Shares of Impinj, inc. (NASDAQ:PI) got hammered last month after the radio frequency ID chip-maker turned in a disappointing earnings report. The stock slipped 19.5% according to data from S&P Global Market Intelligence. As the chart below shows, much of those losses came immediately after its earnings report on February 16.
Impinj actually beat estimates in its fourth-quarter report. The company saw its top-line expand 49% to $33.7 million, beating estimates at $32.4 million. Earnings for the internet-of-things play, meanwhile, increased from $0.07 to $0.11 a share, which topped expectations at $0.09.
The maker of RAIN RFID chips, which helps supply chains frictionlessly track items, has been highly volatile since its July 2016 IPO.
CEO Chris Diorio called the fourth quarter "a strong close to a landmark and transformational year for Impinj" as revenue growth accelerated in the fourth quarter and IC (integrated circuit) volume growth hit 70%.

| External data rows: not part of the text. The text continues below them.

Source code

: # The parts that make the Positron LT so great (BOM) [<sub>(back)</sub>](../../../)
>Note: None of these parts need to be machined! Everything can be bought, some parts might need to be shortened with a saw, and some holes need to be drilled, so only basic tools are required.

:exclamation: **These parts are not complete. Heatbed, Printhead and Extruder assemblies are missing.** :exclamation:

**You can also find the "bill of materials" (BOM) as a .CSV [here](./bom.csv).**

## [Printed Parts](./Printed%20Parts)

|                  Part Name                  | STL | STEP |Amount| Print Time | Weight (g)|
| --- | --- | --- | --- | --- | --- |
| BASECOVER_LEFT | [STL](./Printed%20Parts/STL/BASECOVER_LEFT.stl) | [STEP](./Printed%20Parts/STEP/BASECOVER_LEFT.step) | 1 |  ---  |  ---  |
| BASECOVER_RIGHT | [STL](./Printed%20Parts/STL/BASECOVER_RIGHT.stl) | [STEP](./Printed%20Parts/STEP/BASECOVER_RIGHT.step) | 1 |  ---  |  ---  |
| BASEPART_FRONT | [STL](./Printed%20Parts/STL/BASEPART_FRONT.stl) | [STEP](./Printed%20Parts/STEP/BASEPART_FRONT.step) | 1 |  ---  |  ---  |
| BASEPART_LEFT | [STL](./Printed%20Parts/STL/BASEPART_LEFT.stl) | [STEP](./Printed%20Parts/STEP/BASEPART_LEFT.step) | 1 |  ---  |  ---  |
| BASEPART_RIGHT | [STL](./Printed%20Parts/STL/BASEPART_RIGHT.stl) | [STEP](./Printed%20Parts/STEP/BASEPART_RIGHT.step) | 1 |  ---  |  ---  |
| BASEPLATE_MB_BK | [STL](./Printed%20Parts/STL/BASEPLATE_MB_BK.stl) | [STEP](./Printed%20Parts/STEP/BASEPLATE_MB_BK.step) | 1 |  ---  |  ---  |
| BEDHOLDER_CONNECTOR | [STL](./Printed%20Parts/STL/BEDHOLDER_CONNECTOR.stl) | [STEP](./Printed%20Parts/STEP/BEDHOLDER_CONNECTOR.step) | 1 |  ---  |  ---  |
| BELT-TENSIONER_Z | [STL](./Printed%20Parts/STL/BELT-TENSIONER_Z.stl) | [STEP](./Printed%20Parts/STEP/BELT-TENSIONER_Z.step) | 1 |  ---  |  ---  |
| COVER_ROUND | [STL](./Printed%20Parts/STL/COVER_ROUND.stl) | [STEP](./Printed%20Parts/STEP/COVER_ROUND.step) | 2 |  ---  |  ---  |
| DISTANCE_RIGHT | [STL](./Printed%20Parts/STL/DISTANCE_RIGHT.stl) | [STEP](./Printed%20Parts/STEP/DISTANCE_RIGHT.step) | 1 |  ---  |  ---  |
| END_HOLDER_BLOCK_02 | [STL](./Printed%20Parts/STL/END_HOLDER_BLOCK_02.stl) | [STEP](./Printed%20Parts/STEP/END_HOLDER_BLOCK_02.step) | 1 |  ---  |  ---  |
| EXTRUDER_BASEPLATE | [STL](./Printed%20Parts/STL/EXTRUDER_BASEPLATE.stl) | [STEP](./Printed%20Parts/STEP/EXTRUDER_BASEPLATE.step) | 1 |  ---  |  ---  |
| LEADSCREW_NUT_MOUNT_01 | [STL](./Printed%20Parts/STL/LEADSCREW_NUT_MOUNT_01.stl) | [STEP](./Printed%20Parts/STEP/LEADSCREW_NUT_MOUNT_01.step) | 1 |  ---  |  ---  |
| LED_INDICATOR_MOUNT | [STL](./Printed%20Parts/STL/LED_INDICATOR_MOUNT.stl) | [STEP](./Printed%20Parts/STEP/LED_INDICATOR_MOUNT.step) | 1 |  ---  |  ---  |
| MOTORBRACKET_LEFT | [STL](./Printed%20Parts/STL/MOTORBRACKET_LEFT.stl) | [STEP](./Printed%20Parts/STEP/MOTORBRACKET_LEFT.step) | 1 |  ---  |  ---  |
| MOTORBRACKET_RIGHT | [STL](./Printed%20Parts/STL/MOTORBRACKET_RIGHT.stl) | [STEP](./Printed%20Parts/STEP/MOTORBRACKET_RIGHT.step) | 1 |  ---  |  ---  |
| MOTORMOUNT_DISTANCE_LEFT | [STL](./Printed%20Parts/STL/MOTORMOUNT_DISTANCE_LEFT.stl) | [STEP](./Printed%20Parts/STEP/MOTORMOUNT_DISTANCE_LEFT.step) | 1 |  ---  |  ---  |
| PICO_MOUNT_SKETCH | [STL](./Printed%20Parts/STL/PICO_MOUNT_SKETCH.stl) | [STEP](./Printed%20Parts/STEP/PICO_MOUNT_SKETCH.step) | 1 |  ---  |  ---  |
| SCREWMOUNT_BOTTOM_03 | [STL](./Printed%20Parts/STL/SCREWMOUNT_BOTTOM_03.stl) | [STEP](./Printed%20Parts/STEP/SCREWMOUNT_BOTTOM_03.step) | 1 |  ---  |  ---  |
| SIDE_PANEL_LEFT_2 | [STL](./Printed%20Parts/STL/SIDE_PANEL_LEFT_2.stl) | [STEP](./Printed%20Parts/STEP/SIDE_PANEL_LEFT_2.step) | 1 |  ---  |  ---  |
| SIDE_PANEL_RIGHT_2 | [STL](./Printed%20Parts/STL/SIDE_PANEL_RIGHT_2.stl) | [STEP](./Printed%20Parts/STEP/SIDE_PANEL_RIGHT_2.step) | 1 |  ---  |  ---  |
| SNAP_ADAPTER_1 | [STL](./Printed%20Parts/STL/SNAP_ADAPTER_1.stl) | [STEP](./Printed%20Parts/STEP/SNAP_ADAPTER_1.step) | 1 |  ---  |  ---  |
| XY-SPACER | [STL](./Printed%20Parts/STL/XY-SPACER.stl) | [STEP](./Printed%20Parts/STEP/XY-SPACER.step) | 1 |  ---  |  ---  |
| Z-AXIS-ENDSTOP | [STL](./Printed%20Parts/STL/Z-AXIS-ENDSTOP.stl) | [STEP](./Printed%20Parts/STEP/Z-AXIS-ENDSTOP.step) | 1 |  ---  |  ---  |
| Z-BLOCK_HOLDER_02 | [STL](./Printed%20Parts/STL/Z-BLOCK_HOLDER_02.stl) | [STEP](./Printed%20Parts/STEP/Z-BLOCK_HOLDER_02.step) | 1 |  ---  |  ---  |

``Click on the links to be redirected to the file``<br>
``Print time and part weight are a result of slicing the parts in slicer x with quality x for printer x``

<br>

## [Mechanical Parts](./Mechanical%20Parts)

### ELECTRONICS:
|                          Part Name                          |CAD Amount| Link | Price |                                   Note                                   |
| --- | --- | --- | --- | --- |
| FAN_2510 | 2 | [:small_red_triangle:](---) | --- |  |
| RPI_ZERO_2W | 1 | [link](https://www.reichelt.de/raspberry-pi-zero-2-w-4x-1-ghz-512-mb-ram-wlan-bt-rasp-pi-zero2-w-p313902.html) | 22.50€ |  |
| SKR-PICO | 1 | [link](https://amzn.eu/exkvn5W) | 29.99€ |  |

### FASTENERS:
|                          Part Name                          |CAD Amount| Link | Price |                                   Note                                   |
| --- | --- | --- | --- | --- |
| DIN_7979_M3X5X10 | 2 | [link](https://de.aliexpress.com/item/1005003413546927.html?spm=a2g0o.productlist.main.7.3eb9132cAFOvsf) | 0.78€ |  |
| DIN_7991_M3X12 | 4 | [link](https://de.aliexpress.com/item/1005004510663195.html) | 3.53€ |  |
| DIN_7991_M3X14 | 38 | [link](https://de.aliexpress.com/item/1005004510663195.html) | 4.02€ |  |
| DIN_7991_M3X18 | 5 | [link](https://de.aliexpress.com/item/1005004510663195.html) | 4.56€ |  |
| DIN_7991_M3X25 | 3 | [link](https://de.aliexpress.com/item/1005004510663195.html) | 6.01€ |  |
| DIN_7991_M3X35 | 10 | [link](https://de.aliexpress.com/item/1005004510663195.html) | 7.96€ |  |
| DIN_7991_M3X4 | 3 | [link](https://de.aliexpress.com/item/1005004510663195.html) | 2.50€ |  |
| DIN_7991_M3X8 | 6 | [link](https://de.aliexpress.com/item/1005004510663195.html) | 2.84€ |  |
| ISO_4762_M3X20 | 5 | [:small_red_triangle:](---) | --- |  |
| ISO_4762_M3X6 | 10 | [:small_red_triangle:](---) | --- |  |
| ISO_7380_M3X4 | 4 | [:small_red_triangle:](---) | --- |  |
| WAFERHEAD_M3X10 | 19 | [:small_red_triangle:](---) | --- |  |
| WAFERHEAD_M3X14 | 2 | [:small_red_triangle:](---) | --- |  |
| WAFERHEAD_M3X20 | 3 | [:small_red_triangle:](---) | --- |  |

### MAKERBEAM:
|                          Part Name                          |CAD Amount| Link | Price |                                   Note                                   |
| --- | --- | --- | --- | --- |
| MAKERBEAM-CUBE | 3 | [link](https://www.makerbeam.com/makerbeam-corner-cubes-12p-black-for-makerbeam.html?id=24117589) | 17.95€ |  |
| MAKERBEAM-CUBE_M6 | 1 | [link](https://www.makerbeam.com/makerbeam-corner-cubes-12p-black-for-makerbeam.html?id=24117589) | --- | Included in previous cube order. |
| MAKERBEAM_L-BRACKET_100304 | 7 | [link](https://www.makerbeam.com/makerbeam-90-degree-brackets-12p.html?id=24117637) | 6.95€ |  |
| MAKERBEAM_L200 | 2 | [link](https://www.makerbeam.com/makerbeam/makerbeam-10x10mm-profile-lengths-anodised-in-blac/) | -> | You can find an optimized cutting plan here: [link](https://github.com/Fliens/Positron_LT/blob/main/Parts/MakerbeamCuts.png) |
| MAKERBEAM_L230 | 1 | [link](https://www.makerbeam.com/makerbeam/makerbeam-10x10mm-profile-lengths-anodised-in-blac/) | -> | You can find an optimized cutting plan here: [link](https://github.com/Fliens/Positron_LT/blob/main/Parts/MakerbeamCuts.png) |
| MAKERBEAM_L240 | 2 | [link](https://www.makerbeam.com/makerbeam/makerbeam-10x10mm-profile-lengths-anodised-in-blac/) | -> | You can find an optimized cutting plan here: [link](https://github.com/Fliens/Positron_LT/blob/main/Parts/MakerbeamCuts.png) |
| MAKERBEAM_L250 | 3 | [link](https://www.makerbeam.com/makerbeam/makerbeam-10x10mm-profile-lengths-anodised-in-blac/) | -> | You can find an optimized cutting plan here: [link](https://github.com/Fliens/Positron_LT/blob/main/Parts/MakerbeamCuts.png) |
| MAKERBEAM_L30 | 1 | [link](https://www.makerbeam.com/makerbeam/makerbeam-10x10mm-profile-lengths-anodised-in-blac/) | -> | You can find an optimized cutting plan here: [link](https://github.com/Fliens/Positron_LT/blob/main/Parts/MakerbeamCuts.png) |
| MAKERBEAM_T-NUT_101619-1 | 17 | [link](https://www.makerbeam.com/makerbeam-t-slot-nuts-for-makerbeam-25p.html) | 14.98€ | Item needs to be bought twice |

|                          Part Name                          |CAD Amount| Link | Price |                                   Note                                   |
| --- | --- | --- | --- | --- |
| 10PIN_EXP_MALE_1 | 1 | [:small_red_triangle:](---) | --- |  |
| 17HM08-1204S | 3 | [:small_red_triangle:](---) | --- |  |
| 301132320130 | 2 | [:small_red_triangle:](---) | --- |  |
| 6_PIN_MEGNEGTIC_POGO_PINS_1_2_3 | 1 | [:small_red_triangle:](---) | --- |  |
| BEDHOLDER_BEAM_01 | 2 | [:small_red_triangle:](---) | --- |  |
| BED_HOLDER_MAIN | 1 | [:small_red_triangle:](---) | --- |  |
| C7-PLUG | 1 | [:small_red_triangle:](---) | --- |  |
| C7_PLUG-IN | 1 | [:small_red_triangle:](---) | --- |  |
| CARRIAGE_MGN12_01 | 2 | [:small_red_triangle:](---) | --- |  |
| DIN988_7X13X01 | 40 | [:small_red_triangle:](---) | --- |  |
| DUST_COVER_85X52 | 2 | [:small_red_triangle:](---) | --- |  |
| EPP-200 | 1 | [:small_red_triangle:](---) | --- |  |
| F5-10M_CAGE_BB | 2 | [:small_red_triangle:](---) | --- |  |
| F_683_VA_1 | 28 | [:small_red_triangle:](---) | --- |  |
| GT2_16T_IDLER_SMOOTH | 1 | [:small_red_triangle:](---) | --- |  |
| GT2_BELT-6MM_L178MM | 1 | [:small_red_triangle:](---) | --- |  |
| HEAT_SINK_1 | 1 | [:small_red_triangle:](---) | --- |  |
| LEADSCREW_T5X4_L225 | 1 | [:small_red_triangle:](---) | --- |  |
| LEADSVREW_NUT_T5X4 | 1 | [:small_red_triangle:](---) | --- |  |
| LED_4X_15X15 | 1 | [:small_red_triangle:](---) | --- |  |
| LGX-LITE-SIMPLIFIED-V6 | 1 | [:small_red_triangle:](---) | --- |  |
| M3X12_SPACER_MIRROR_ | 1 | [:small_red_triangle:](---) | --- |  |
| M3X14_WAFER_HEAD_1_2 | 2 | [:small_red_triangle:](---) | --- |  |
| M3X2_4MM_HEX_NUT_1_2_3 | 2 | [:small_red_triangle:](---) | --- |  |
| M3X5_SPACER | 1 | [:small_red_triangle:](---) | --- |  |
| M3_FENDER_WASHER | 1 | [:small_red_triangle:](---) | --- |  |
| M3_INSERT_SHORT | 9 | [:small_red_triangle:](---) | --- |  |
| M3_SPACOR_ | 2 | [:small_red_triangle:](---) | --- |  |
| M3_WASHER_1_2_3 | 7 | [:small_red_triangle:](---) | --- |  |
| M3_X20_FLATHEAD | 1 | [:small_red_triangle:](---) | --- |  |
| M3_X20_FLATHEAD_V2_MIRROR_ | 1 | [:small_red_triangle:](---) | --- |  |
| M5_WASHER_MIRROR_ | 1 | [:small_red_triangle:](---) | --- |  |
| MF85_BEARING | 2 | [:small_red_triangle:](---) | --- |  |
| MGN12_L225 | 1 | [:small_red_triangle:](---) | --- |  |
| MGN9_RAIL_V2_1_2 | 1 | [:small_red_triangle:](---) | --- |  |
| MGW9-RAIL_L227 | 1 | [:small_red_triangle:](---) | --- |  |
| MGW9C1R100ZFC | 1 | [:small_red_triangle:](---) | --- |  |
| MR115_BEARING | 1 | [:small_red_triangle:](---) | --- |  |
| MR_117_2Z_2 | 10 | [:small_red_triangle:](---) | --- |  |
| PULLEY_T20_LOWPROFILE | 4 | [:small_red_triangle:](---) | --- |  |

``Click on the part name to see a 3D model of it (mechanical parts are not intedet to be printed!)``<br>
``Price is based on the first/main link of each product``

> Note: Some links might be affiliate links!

Looking ahead to 2017, the market seemed to be disappointed by Impinj's guidance for the first quarter. The company projected revenue of $30-$31.5 million for the current period and adjusted earnings per share ranging between a loss of $0.06 and a profit of a penny. At the time of the announcement, analysts had expected a profit of $0.02 a share.
Weak guidance like this has a tendency to sink high-flying tech stocks like Impinj, but investors should me mindful that this a young company with a promising future ahead of it. Investors should remember to look past a single quarter's guidance.